Day 5 Tangier, Morocco
Tangier can trace its origins back to the Phoenicians and ancient Greeks. It was named after Tinge, the mother of Hercules' son, and its beginnings are embedded in mythology. It was subsequently a Roman province, and after Vandal and Byzantine influences, was occupied by the Arabs with Spain, Portugal, France and England also playing a part in the city's history. With such a diverse past it is perhaps not surprising that Tangier is such an individual city. Overlooking the Straits of Gibraltar, the city lies on a bay between two promontories. With its old Kasbah, panoramic views, elegant buildings, squares and places of interest, there is much to discover in both the new and old parts of the city.
Day 6 Cruising
Day 7 Funchal, Madeira, Portugal
Formed by a volcanic eruption, Madeira lies in the Gulf Stream, about 500 miles due west of Casablanca.
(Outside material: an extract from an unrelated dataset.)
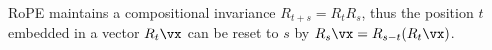 RoPE maintains a compositional invariance $R_{t+s}  = R_tR_s$,
thus the position $t$ embedded in a vector $R_t\vx$ can be reset to $s$ by $R_s\vx = R_{s-t}(R_t\vx)$.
Discovered by Portuguese explorer João Gonçalves Zarco in 1419, this beautiful island became part of Portugal's vast empire and was named for the dense forest which cloaked it - 'Madeira' means 'wood' in Portuguese. Sugar plantations first brought wealth here, and when King Charles II of England granted an exclusive franchise to sell wine to England and its colonies, many British emigrants were drawn to the capital, Funchal. Today's travellers come to Madeira for the varied and luxuriant scenery, from mountain slopes covered with vines to picturesque villages and a profusion of wild flowers. The natural beauty of the island has earned it many pseudonyms such as ‘The Floating Garden of the Atlantic', 'The Island of Eternal Springtime' and ‘God's Botanical Gardens' and our selection of excursions aim to show you why.
Day 8 Santa Cruz de Tenerife, Spain
The largest of the Canary Islands, Tenerife is a beautiful and scenic island which enjoys year-round sunshine and is dominated by Mount Teide. The mountain range runs through the centre of the island, with fertile valleys on the northern side. In the central part of the range is the gigantic natural crater of the Cañadas del Teide, about 14 miles in diameter. Santa Cruz, the island's pretty capital, was originally a small fishing village but has now grown into a modern city, and also contains 16th-century civic buildings and ornate private mansions. Near the pier is the Santa Cruz Palmetum, a Botanical Garden covering an area of 29 acres, specialising in palms.
Days 9-10 Cruising
Day 11 Mindelo, São Vicente Island, Cape Verde
Your next stop will be Cape Verde's cultural capital, Mindelo. Get along with the locals listening to the real morna in the bars of the old town and sipping the local drink, a sugarcane spirit. This island is also known by its British and Portuguese colonial architecture and pastel-coloured houses, the municipal market and the facades of the old Governor's Palace.
Days 12-18 Cruising
Day 19 Fort Lauderdale, Florida, United States
Like many southeast Florida neighbors, Fort Lauderdale has long been revitalizing. In a state where gaudy tourist zones often stand aloof from workaday downtowns, Fort Lauderdale exhibits consistency at both ends of the 2-mile Las Olas corridor. The sparkling look results from upgrades both downtown and on the beachfront. Matching the downtown's innovative arts district, cafés, and boutiques is an equally inventive beach area, with hotels, cafés, and shops facing an undeveloped shoreline, and new resort-style hotels replacing faded icons of yesteryear. Despite wariness of pretentious overdevelopment, city leaders have allowed a striking number of glittering high-rises. Nostalgic locals and frequent visitors fret over the diminishing vision of sailboats bobbing in waters near downtown; however, Fort Lauderdale remains the yachting capital of the world, and the water toys don't seem to be going anywhere.